[Collected data]
>>>
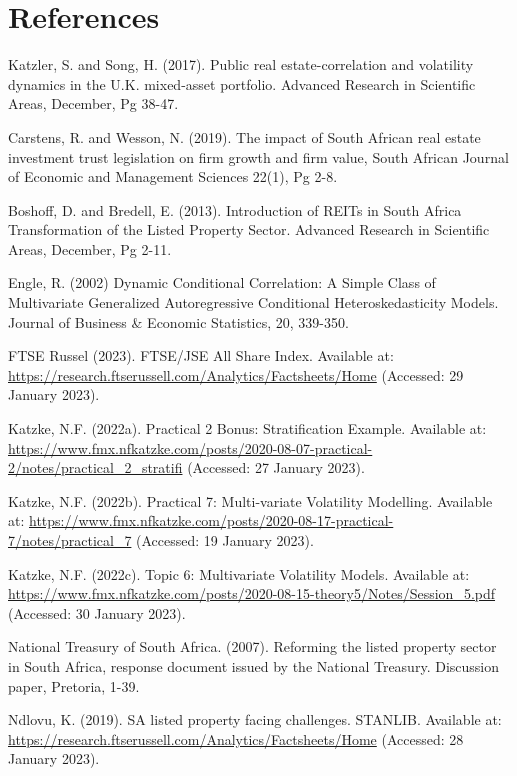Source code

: \documentclass[11pt,preprint, authoryear]{elsarticle}
\numberwithin{equation}{section}
\numberwithin{figure}{section}
\numberwithin{table}{section}
\begin{document}
\newpage

\hypertarget{references}{%
\section*{References}\label{references}}

Katzler, S. and Song, H. (2017). Public real estate-correlation and
volatility dynamics in the U.K. mixed-asset portfolio. Advanced Research
in Scientific Areas, December, Pg 38-47.

Carstens, R. and Wesson, N. (2019). The impact of South African real
estate investment trust legislation on firm growth and firm value, South
African Journal of Economic and Management Sciences 22(1), Pg 2-8.

Boshoff, D. and Bredell, E. (2013). Introduction of REITs in South
Africa Transformation of the Listed Property Sector. Advanced Research
in Scientific Areas, December, Pg 2-11.

Engle, R. (2002) Dynamic Conditional Correlation: A Simple Class of
Multivariate Generalized Autoregressive Conditional Heteroskedasticity
Models. Journal of Business \& Economic Statistics, 20, 339-350.

FTSE Russel (2023). FTSE/JSE All Share Index. Available at:
\url{https://research.ftserussell.com/Analytics/Factsheets/Home}
(Accessed: 29 January 2023).

Katzke, N.F. (2022a). Practical 2 Bonus: Stratification Example.
Available at:
\url{https://www.fmx.nfkatzke.com/posts/2020-08-07-practical-2/notes/practical_2_stratifi}
(Accessed: 27 January 2023).

Katzke, N.F. (2022b). Practical 7: Multi-variate Volatility Modelling.
Available at:
\url{https://www.fmx.nfkatzke.com/posts/2020-08-17-practical-7/notes/practical_7}
(Accessed: 19 January 2023).

Katzke, N.F. (2022c). Topic 6: Multivariate Volatility Models. Available
at:
\url{https://www.fmx.nfkatzke.com/posts/2020-08-15-theory5/Notes/Session_5.pdf}
(Accessed: 30 January 2023).

National Treasury of South Africa. (2007). Reforming the listed property
sector in South Africa, response document issued by the National
Treasury. Discussion paper, Pretoria, 1-39.

Ndlovu, K. (2019). SA listed property facing challenges. STANLIB.
Available at:
\url{https://research.ftserussell.com/Analytics/Factsheets/Home}
(Accessed: 28 January 2023).
\end{document}
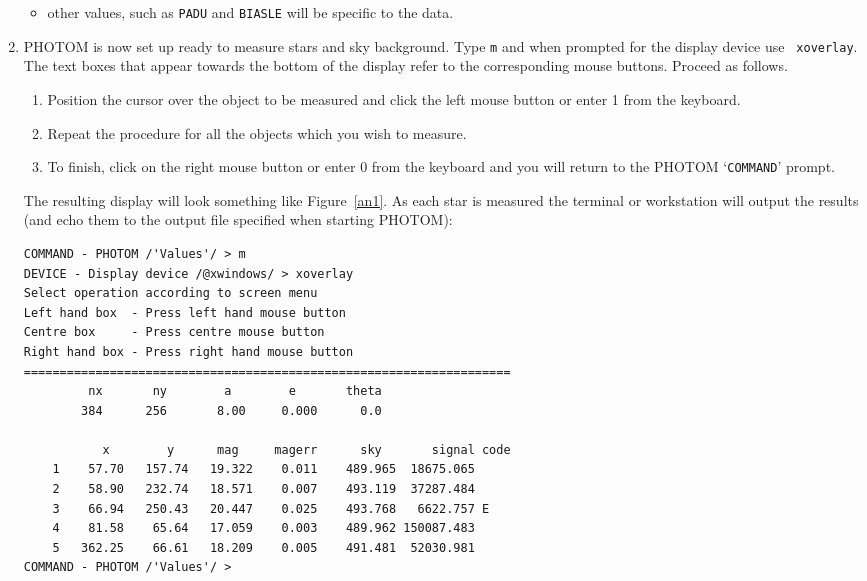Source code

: \documentclass[twoside,11pt]{article}
\begin{document}
\begin{enumerate}
\begin{itemize}
    \item other values, such as {\tt PADU} and {\tt BIASLE} will be
     specific to the data.

  \end{itemize} 

  \item PHOTOM is now set up ready to measure stars and sky background.
   Type {\tt m} and when prompted for the display device use {\tt
   xoverlay}.  The text boxes that appear towards the bottom of the
   display refer to the corresponding mouse buttons.  Proceed as
   follows.

  \begin{enumerate}

    \item Position the cursor over the object to be measured and
     click the left mouse button or enter 1 from the keyboard.

    \item Repeat the procedure for all the objects which you wish
     to measure.

    \item To finish, click on the right mouse button or enter 0 from
     the keyboard and you will return to the PHOTOM `{\tt COMMAND}'
     prompt.

  \end{enumerate}

   The resulting display will look something like Figure~\ref{an1}.
   As each star is measured the terminal or workstation will output the
   results (and echo them to the output file specified when starting
   PHOTOM):

{\samepage
\begin{verbatim}
COMMAND - PHOTOM /'Values'/ > m
DEVICE - Display device /@xwindows/ > xoverlay
Select operation according to screen menu
Left hand box  - Press left hand mouse button
Centre box     - Press centre mouse button
Right hand box - Press right hand mouse button
====================================================================
         nx       ny        a        e       theta
        384      256       8.00     0.000      0.0

           x        y      mag     magerr      sky       signal code
    1    57.70   157.74   19.322    0.011    489.965  18675.065
    2    58.90   232.74   18.571    0.007    493.119  37287.484
    3    66.94   250.43   20.447    0.025    493.768   6622.757 E
    4    81.58    65.64   17.059    0.003    489.962 150087.483
    5   362.25    66.61   18.209    0.005    491.481  52030.981
COMMAND - PHOTOM /'Values'/ > 
\end{verbatim}
}


\end{enumerate}
\end{document}
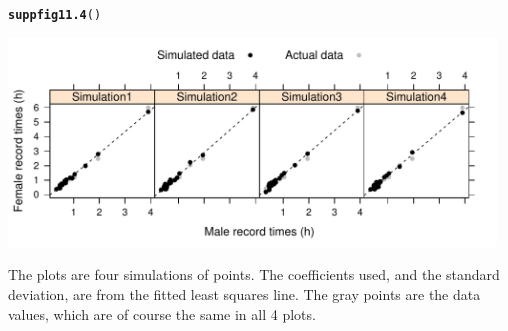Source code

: \documentclass[12pt, a4paper,  BCOR=8.25mm, DIV=15]{scrartcl}\usepackage[]{graphicx}\usepackage[]{color}
\makeatletter
\newcommand{\hlstd}[1]{\textcolor[rgb]{0.345,0.345,0.345}{#1}}%
\newcommand{\hlkwd}[1]{\textcolor[rgb]{0.737,0.353,0.396}{\textbf{#1}}}%
\newenvironment{kframe}{%
 \def\at@end@of@kframe{}%
 \ifinner\ifhmode%
  \def\at@end@of@kframe{\end{minipage}}%
  \begin{minipage}{\columnwidth}%
 \fi\fi%
 \def\FrameCommand##1{\hskip\@totalleftmargin \hskip-\fboxsep
 \colorbox{shadecolor}{##1}\hskip-\fboxsep
     \hskip-\linewidth \hskip-\@totalleftmargin \hskip\columnwidth}%
 \MakeFramed {\advance\hsize-\width
   \@totalleftmargin\z@ \linewidth\hsize
   \@setminipage}}%
 {\par\unskip\endMakeFramed%
 \at@end@of@kframe}
\newenvironment{knitrout}{}{} %
\makeatother
\begin{document}
\begin{suppfigure}[H]
\begin{knitrout}
\color{fgcolor}\begin{kframe}
\begin{alltt}
\hlkwd{suppfig11.4}\hlstd{()}
\end{alltt}
\end{kframe}

{\centering \includegraphics[width=0.97\textwidth]{figs/reg-mftime-sims-s11_4-1} 

}



\end{knitrout}
\vspace*{-9pt}

\caption{The plots are four simulations of points.  The coefficients
  used, and the standard deviation, are from the fitted least squares
  line. The gray points are the data values, which are of course the
same in all 4 plots.}\label{fig:4sim-nimff}
\end{suppfigure}
\end{document}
<<<
ACTIVITY:
Verbatim reproduction of every entry is needed, with the images left out.

EXERCISE RESPONSE:
Source code

: \documentclass[11pt,preprint, authoryear]{elsarticle}
\numberwithin{equation}{section}
\numberwithin{figure}{section}
\numberwithin{table}{section}
\begin{document}
\newpage

\hypertarget{references}{%
\section*{References}\label{references}}

Katzler, S. and Song, H. (2017). Public real estate-correlation and
volatility dynamics in the U.K. mixed-asset portfolio. Advanced Research
in Scientific Areas, December, Pg 38-47.

Carstens, R. and Wesson, N. (2019). The impact of South African real
estate investment trust legislation on firm growth and firm value, South
African Journal of Economic and Management Sciences 22(1), Pg 2-8.

Boshoff, D. and Bredell, E. (2013). Introduction of REITs in South
Africa Transformation of the Listed Property Sector. Advanced Research
in Scientific Areas, December, Pg 2-11.

Engle, R. (2002) Dynamic Conditional Correlation: A Simple Class of
Multivariate Generalized Autoregressive Conditional Heteroskedasticity
Models. Journal of Business \& Economic Statistics, 20, 339-350.

FTSE Russel (2023). FTSE/JSE All Share Index. Available at:
\url{https://research.ftserussell.com/Analytics/Factsheets/Home}
(Accessed: 29 January 2023).

Katzke, N.F. (2022a). Practical 2 Bonus: Stratification Example.
Available at:
\url{https://www.fmx.nfkatzke.com/posts/2020-08-07-practical-2/notes/practical_2_stratifi}
(Accessed: 27 January 2023).

Katzke, N.F. (2022b). Practical 7: Multi-variate Volatility Modelling.
Available at:
\url{https://www.fmx.nfkatzke.com/posts/2020-08-17-practical-7/notes/practical_7}
(Accessed: 19 January 2023).

Katzke, N.F. (2022c). Topic 6: Multivariate Volatility Models. Available
at:
\url{https://www.fmx.nfkatzke.com/posts/2020-08-15-theory5/Notes/Session_5.pdf}
(Accessed: 30 January 2023).

National Treasury of South Africa. (2007). Reforming the listed property
sector in South Africa, response document issued by the National
Treasury. Discussion paper, Pretoria, 1-39.

Ndlovu, K. (2019). SA listed property facing challenges. STANLIB.
Available at:
\url{https://research.ftserussell.com/Analytics/Factsheets/Home}
(Accessed: 28 January 2023).
\end{document}
Source code

: \documentclass[twoside,11pt]{article}
\begin{document}
\begin{enumerate}
\begin{itemize}
    \item other values, such as {\tt PADU} and {\tt BIASLE} will be
     specific to the data.

  \end{itemize} 

  \item PHOTOM is now set up ready to measure stars and sky background.
   Type {\tt m} and when prompted for the display device use {\tt
   xoverlay}.  The text boxes that appear towards the bottom of the
   display refer to the corresponding mouse buttons.  Proceed as
   follows.

  \begin{enumerate}

    \item Position the cursor over the object to be measured and
     click the left mouse button or enter 1 from the keyboard.

    \item Repeat the procedure for all the objects which you wish
     to measure.

    \item To finish, click on the right mouse button or enter 0 from
     the keyboard and you will return to the PHOTOM `{\tt COMMAND}'
     prompt.

  \end{enumerate}

   The resulting display will look something like Figure~\ref{an1}.
   As each star is measured the terminal or workstation will output the
   results (and echo them to the output file specified when starting
   PHOTOM):

{\samepage
\begin{verbatim}
COMMAND - PHOTOM /'Values'/ > m
DEVICE - Display device /@xwindows/ > xoverlay
Select operation according to screen menu
Left hand box  - Press left hand mouse button
Centre box     - Press centre mouse button
Right hand box - Press right hand mouse button
====================================================================
         nx       ny        a        e       theta
        384      256       8.00     0.000      0.0

           x        y      mag     magerr      sky       signal code
    1    57.70   157.74   19.322    0.011    489.965  18675.065
    2    58.90   232.74   18.571    0.007    493.119  37287.484
    3    66.94   250.43   20.447    0.025    493.768   6622.757 E
    4    81.58    65.64   17.059    0.003    489.962 150087.483
    5   362.25    66.61   18.209    0.005    491.481  52030.981
COMMAND - PHOTOM /'Values'/ > 
\end{verbatim}
}


\end{enumerate}
\end{document}
Source code

: \documentclass[12pt, a4paper,  BCOR=8.25mm, DIV=15]{scrartcl}\usepackage[]{graphicx}\usepackage[]{color}
\makeatletter
\newcommand{\hlstd}[1]{\textcolor[rgb]{0.345,0.345,0.345}{#1}}%
\newcommand{\hlkwd}[1]{\textcolor[rgb]{0.737,0.353,0.396}{\textbf{#1}}}%
\newenvironment{kframe}{%
 \def\at@end@of@kframe{}%
 \ifinner\ifhmode%
  \def\at@end@of@kframe{\end{minipage}}%
  \begin{minipage}{\columnwidth}%
 \fi\fi%
 \def\FrameCommand##1{\hskip\@totalleftmargin \hskip-\fboxsep
 \colorbox{shadecolor}{##1}\hskip-\fboxsep
     \hskip-\linewidth \hskip-\@totalleftmargin \hskip\columnwidth}%
 \MakeFramed {\advance\hsize-\width
   \@totalleftmargin\z@ \linewidth\hsize
   \@setminipage}}%
 {\par\unskip\endMakeFramed%
 \at@end@of@kframe}
\newenvironment{knitrout}{}{} %
\makeatother
\begin{document}
\begin{suppfigure}[H]
\begin{knitrout}
\color{fgcolor}\begin{kframe}
\begin{alltt}
\hlkwd{suppfig11.4}\hlstd{()}
\end{alltt}
\end{kframe}

{\centering \includegraphics[width=0.97\textwidth]{figs/reg-mftime-sims-s11_4-1} 

}



\end{knitrout}
\vspace*{-9pt}

\caption{The plots are four simulations of points.  The coefficients
  used, and the standard deviation, are from the fitted least squares
  line. The gray points are the data values, which are of course the
same in all 4 plots.}\label{fig:4sim-nimff}
\end{suppfigure}
\end{document}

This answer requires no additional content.